I put this down to director Akiva Schaffer‘s previous experience making sketches and shorts for Saturday Night Live. The sequence in which they accidentally trigger an unrecognisable weapon to detonate a cow demonstrates the dynamic between the actors as much as the characters. (Roger Ebert: “Has lots of energy but not much inspiration. Crude, vulgar and offensive.”) Hill says he tried to play his character straight but found it hard not to laugh at the other guys during filming – the script called for ad-libbing in several scenes, including fooling around with an extraterrestrial, dressing it up as a woman, posing with it for photos, and even indulging in a hokey slow dance number. If you’re not moved by exploding cows, then the over-the-top sci-fi action during the final act might raise a smile. (Rolling Stone: “Should be crazy stupid fun but settles for just stupid.”)

The four leads clearly had a ridiculous amount of fun making The Watch – the double entendres fly thick and fast, there’s knockabout humour aplenty and, by the end, the guys have been forced to face up to more than a few home truths – but you’ve seen them all before in far better form in far better films. I also find it very difficult to believe the budget was almost US$70 million, but it’s very easy to understand why it failed to make its money back. Essentially this is ‘secret men’s business’ through-and-through, not to be watched on first dates or with your mum – unless, of course, she turns out to be an alien too. It’s with this sad thought in mind I’ll bid you a good night and look forward to your company next week when I have the opportunity to put goose-bumps on your goose-bumps with more ambient atmosphere so thick and chumpy you could carve it with a chainsaw, in yet another pants-filling fright-night for…Horror News! Toodles!

The Watch (2012)

2 comments

  1. SteelScissorsInYourSkull

    I have to agree with this review. What could have been a funny, fun film became something sporadically entertaining and mostly forgettable. I don’t object to vulgarity; in truth I very much enjoy it… but there are two types, the funny variety and the cliched, dull version this film gave us.

     
    • A real low point in Ben Stiller’s comedy career (Mystery Men and Tropic Thunder are two of the funniest films I’ve seen in the last two decades). Vince Vaughn and Jonah Hill are far better in dramatic roles, and Richard Ayoade comes out the best in this film, completely alien to the rest of the cast (and for good reason).
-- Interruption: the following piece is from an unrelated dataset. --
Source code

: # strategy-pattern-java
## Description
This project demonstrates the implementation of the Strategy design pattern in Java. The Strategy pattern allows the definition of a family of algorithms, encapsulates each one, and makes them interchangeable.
Ayoade is not so much an actor as a comedian with a nerdy persona, and that’s all he does, in every TV show I’ve ever seen him in. I find him hilarious, but he’s no actor. The Watch was certainly a waste of talent – and money! Something like US$68 million! Where did it all go?! I remember someone asking Roger Corman about the huge budget spent on James Cameron’s T2 Judgment Day, and Corman said he had no problem with it because you could see every cent on the screen. Not so with The Watch.